===== Data section =====

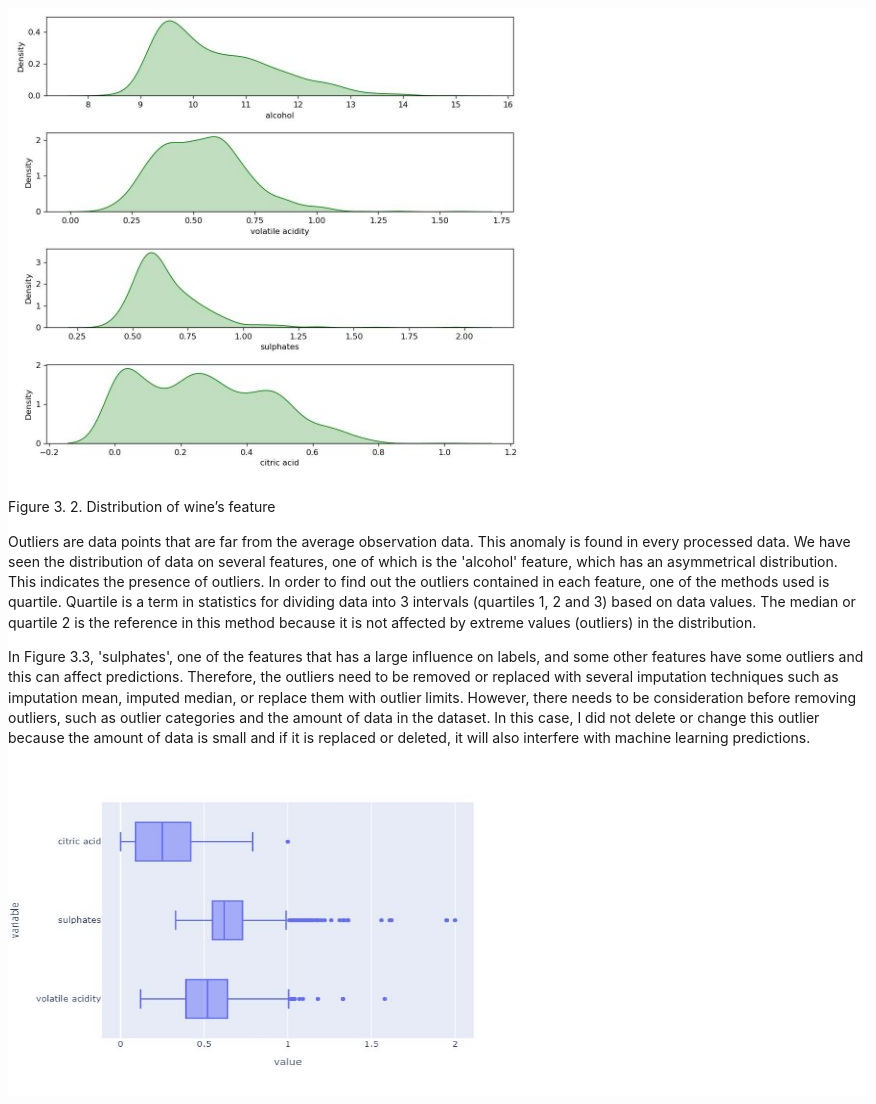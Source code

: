 ![](Aspose.Words.a2349d8d-aeba-4585-b815-3decab57863a.005.jpeg)

Figure 3. 2. Distribution of wine’s feature 

Outliers are data points that are far from the average observation data. This anomaly is found in every processed data. We have seen the distribution of data on several features, one of which is the 'alcohol' feature, which has an asymmetrical distribution. This indicates the presence of outliers. In order to find out the outliers contained in each feature, one of the methods used is quartile. Quartile is a term in statistics for dividing data into 3 intervals (quartiles 1, 2 and 3) based on data values. The median or quartile 2 is the reference in this method because it is not affected by extreme values (outliers) in the distribution. 

In Figure 3.3, 'sulphates', one of the features that has a large influence on labels, and some other features have some outliers and this can affect predictions. Therefore, the outliers need to  be removed or replaced with  several  imputation techniques such as imputation  mean, imputed median, or replace them with outlier limits. However, there needs to be consideration before removing outliers, such as outlier categories and the amount of data in the dataset. In this case, I did not delete or change this outlier because the amount of data is small and if it is replaced or deleted, it will also interfere with machine learning predictions. 

![](Aspose.Words.a2349d8d-aeba-4585-b815-3decab57863a.006.jpeg)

=====

Problem to solve:
Look through the entries above and list every line containing "jpeg".

Exercise response:
: ![](Aspose.Words.a2349d8d-aeba-4585-b815-3decab57863a.005.jpeg)
![](Aspose.Words.a2349d8d-aeba-4585-b815-3decab57863a.006.jpeg)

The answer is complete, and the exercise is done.